Das Portrait
: Kunstliebhaber und Camorra-Oberboß

■ Francesco Schiavone

Edgar Wallace hätte seine helle Freude gehabt: So wie Italiens Anti-Mafia-Polizei DIA am Samstag den derzeit gefürchtetsten Camorra-Boß Neapels aufgespürt und gefaßt hat, gibt es das sonst nur in den unterirdischen Gruft- und Kanaljagden des englischen Kriminalromans. Francesco Schiavone, 44, seit 25 Jahren mit dem Spitznamen „Sanokan“ aus der gleichnamigen Fernsehserie, lebte in einem regelrechten Bunkergeflecht hinter verschiebbaren Mauern und unter absenkbaren Böden, versehen mit heimlichen Ausgängen und inmitten eines Proviantvorrates, so daß er trotz der großen Zahl seiner mit ihm lebenden Familienmitglieder monatelang ohne Kontakt zur Außenwelt hätte existieren können.

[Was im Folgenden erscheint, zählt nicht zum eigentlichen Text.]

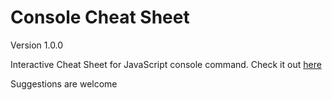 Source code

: # Console Cheat Sheet
Version 1.0.0

Interactive Cheat Sheet for JavaScript console command.
Check it out [here](https://nahody.github.io/consoleCheatSheet/)    

Suggestions are welcome
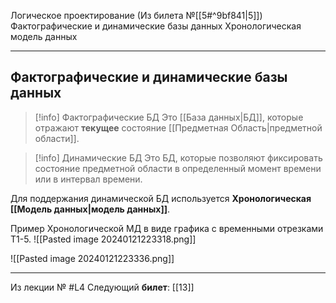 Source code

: Логическое проектирование (Из билета №[[5#^9bf841|5]])
Фактографические и динамические базы данных
Хронологическая модель данных

---
## Фактографические и динамические базы данных

>[!info] Фактографические БД
>Это [[База данных|БД]], которые отражают **текущее** состояние [[Предметная Область|предметной области]].

>[!info] Динамические БД
>Это БД, которые позволяют фиксировать состояние предметной области в определенный момент времени или в интервал времени.

Для поддержания динамической БД используется **Хронологическая [[Модель данных|модель данных]]**.

Пример Хронологической МД в виде графика с временными отрезками Т1-5.
![[Pasted image 20240121223318.png]]

![[Pasted image 20240121223336.png]]

---

Из лекции № #L4
Следующий **билет**: [[13]]


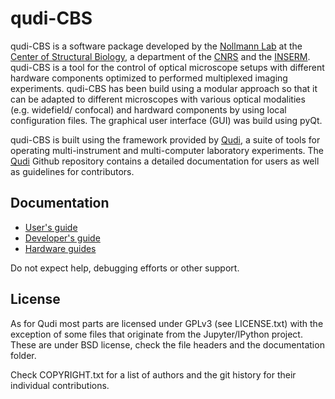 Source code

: # qudi-CBS

qudi-CBS is a software package developed by the [Nollmann Lab](http://www.nollmannlab.org) at the [Center of Structural Biology](http://www.cbs.cnrs.fr), a department of the [CNRS](http://www.cnrs.fr) and the [INSERM](http://www.inserm.fr). qudi-CBS is a tool for the control of optical microscope setups with different hardware components optimized to performed multiplexed imaging experiments. qudi-CBS has been build using a modular approach so that it can be adapted to different microscopes with various optical modalities (e.g. widefield/ confocal) and hardward components by using local configuration files. The graphical user interface (GUI) was build using pyQt.

qudi-CBS is built using the framework provided by [Qudi](https://github.com/Ulm-IQO/qudi), a suite of tools for operating multi-instrument and multi-computer laboratory experiments. The [Qudi](https://github.com/Ulm-IQO/qudi) Github repository contains a detailed documentation for users as well as guidelines for contributors.

## Documentation
- [User's guide](https://github.com/NollmannLab/qudi-cbs/blob/master/documentation/qudi-cbs%20documentation/qudi-cbs_userguide/Qudi-CBS_UserGuide.md)
- [Developer's guide](https://github.com/NollmannLab/qudi-cbs/blob/master/documentation/qudi-cbs%20documentation/qudi_cbs_developer/Developer_Guide_Qudi_CBS.md)
- [Hardware guides](https://github.com/NollmannLab/qudi-cbs/tree/master/documentation/qudi-cbs%20documentation/qudi-cbs_hardware)

Do not expect help, debugging efforts or other support.

## License
As for Qudi most parts are licensed under GPLv3 (see LICENSE.txt) with the exception of some files
that originate from the Jupyter/IPython project. These are under BSD license, check the file headers and the documentation folder.

Check COPYRIGHT.txt for a list of authors and the git history for their individual contributions.
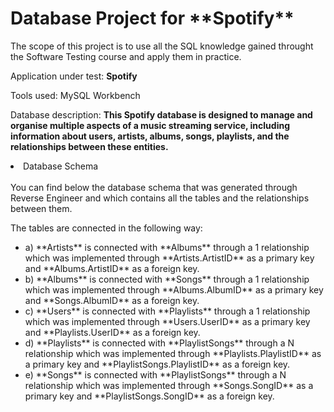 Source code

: <h1> Database Project for **Spotify** </h1>

The scope of this project is to use all the SQL knowledge gained throught the Software Testing course and apply them in practice.

Application under test: **Spotify**

Tools used: MySQL Workbench

Database description: **This Spotify database is designed to manage and organise multiple aspects of a music streaming service, including information about users, artists, albums, songs, playlists, and the relationships between these entities.**

<o>
<li> Database Schema </li>
<br>   
   You can find below the database schema that was generated through Reverse Engineer and which contains all the tables and the relationships between them.
   
   The tables are connected in the following way:
   <ul>
   <li>a) **Artists** is connected with **Albums** through a 1 relationship which was implemented through                                                          
     **Artists.ArtistID** as a primary key and **Albums.ArtistID** as a foreign key. </li>
   <li>b) **Albums** is connected with **Songs** through a 1 relationship which was implemented through                                                     
     **Albums.AlbumID** as a primary key and **Songs.AlbumID** as a foreign key.</li>
   <li>c) **Users** is connected with **Playlists** through a 1 relationship which was implemented through                                                        
     **Users.UserID** as a primary key and **Playlists.UserID** as a foreign key.</li>
   <li>d) **Playlists** is connected with **PlaylistSongs** through a N relationship which was implemented through                                            
     **Playlists.PlaylistID** as a primary key and **PlaylistSongs.PlaylistID** as a foreign key.</li>
   <li>e) **Songs** is connected with **PlaylistSongs** through a N relationship which was implemented through                                                
     **Songs.SongID** as a primary key and **PlaylistSongs.SongID** as a foreign key.</li>
   </ul> <br>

Dem Aussehen nach kommt er daher wie ein eher ländlicher Typ, die Wohnungseinrichtung dagegen läßt einen Intellektuellen und musischen Menschen vermuten: Neben zwei Computeranlagen mit Internetanschluß war da eine reichhaltige Bibliothek mit Werken vor allem aus der bildenden Kunst. Dazu ein Atelier, in dem der Boß zahlreiche Ölgemälde geschaffen hat, darunter auch Selbstbildnisse und historische Szenen. Schwer zu glauben, daß dieser Mann wegen zahlreicher Morde gesucht wurde – mindestens neun haben die Staatsanwälte in ganz Italien und auch in Frankreich mittlerweile zur Anklage gebracht – und daß es sich bei ihm um die derzeit nahezu unumstrittene Nummer eins der neapolitanischen Unterwelt handeln soll.

Nachdem der vorige Oberboß Carmine Alfieri vor drei Jahren gefaßt wurde und dessen Clan langsam in anderen Gruppen aufgegangen war, hat sich offenbar „Sandokan“, der erstmals mit 18 Jahren wegen Gewalttätigkeiten ins Gefängnis kam, mit Hausmacht in der nördlichen Campania zwischen Caserta und Mondragone zum Oberbefehlshaber der großen Camorra-Gruppen aufgeschwungen. Zugute gekommen ist ihm dabei offenbar seine nahezu unbegrenzte Fähigkeit, sich und seine Leute auch bei Politikern unentbehrlich zu machen: Mehr als zwei Dutzend Verbindungen zu Stadträten und regionalen Entscheidungsträgern sind bereits gerichtsnotorisch.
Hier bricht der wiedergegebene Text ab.